Keywords: Hard Times, Charles Dickens, Industrial Age, middle class, Ford Madox Brown.
The Social Consciousness of Charles Dickens and Ford Madox Brown
Though not in the strictest sense a propagandist, Charles Dickens leveraged his massive talent and hard-bitten social consciousness against the inequities of England’s class system. Few, if any, of his novels stood out as sharply against the inhumanity and hypocrisy of the great factories of the Victorian era as Hard Times (Dickens himself having been forced to work as a boot black in his impressionable youth). The period in which Dickens wrote saw a rapid widening of the gulf between the poor and middle classes, between the working masses who fed England’s great industrial machine and the rising wealth of the upwardly mobile commercial middle class. It was the new consciousness of this aggressive social movement that altered England’s “old order.”

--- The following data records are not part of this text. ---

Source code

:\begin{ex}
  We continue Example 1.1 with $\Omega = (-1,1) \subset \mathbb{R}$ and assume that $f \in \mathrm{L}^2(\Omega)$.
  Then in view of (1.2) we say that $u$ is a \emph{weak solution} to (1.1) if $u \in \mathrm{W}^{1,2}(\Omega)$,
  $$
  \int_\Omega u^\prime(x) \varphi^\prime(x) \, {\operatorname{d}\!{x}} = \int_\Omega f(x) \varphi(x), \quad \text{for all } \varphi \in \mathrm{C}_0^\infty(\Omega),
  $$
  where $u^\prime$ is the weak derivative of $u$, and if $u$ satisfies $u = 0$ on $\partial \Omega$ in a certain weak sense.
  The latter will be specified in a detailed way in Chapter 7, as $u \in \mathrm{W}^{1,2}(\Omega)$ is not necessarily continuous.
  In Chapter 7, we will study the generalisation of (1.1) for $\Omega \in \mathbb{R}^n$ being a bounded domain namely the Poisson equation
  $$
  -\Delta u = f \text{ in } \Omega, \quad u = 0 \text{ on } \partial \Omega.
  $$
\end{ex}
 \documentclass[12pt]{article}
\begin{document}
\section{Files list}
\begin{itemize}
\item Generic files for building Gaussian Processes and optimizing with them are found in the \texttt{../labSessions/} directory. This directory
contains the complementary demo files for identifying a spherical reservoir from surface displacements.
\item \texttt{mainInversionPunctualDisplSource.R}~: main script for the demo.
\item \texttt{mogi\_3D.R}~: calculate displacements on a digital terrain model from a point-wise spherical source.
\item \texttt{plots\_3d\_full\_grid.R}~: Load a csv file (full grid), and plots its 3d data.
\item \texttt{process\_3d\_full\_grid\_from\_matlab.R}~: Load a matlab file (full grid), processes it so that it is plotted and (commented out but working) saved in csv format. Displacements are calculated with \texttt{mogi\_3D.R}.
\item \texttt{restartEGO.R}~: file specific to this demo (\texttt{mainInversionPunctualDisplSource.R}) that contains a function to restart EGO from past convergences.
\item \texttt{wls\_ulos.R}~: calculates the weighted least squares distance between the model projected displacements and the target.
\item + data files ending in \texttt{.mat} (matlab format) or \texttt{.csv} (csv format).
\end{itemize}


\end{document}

Empowered (or perhaps emboldened) by the Reform Act of 1832, the middleclass that existed below the nobility espoused ideals of self-reliance, individuality and modern progress, emphasizing the notion that success in the new England could be based on merit, rather than on rank and social station. This dynamic socio-economic evolution and the technological advancements of the Industrial Age led England to a new, technology-based economic power. However, the success of the middle class, many of whose members came to surpass the aristocracy in terms of wealth and status, did not translate into social reforms for the underclasses. The character of Gradgrind in Hard Times is Dickens’ representation of the utilitarian school of thought, a philosophy which Dickens felt gave industrialists too much leeway at the expense of the worker. Dickens portrays the middle class social “progressives” as hypocrites, whose moral standing is of little worth compared to the simple faith of the schoolchildren, and of characters like Sissy Jupe.
The realist school of painting produced a number of great works that spoke to the kind of industrial exploitation of which Dickens wrote. In England, the painter Ford Madox Brown produced powerful visual representations that depicted the human fallout of the Industrial Revolution. His The Last of England, completed in 1859, portrayed emigrants forced to leave their homeland in search of economic and social opportunity that has been denied them in England. The inspiration for this powerful work was the emigration of English sculptor Thomas Woolner, who himself had left England for Australia. The painting includes a number of realist elements, including the presence of personal items hanging from the side of the boat.
Six years after The Last of England, Brown unveiled his most important painting, entitled Work. If any of Brown’s paintings can be said to parallel Dickens’ literary social criticism, it is this work, generally considered to be his most impactful. As a realist, Brown is considered significant for, and is most closely identified wit,h this work. It depicts not only the gritty realism of the world which 19th-century laborers inhabited, but the separation between the underclasses and the world of the idle, leisurely wealthy. These are themes which the author of Hard Times popularized more than any other novelist in the English-speaking world, in so doing creating something quite new: an artistic aesthetic informed by social awareness. Indeed, one can easily imagine the figures in Work in the guises of Dickens’ hapless and exploited urchins. For Ford Madox Brown, as with Dickens, realism was more than an artistic ethic: it was a true representation of the grim social and economic facts that made up their world.
References
Dickens, C. (1854). Hard Times. London: Bradbury and Evans.
Bendiner, K. (1998). The Art of Ford Madox Brown. University Park, PA: The Pennsylvania
State University Press.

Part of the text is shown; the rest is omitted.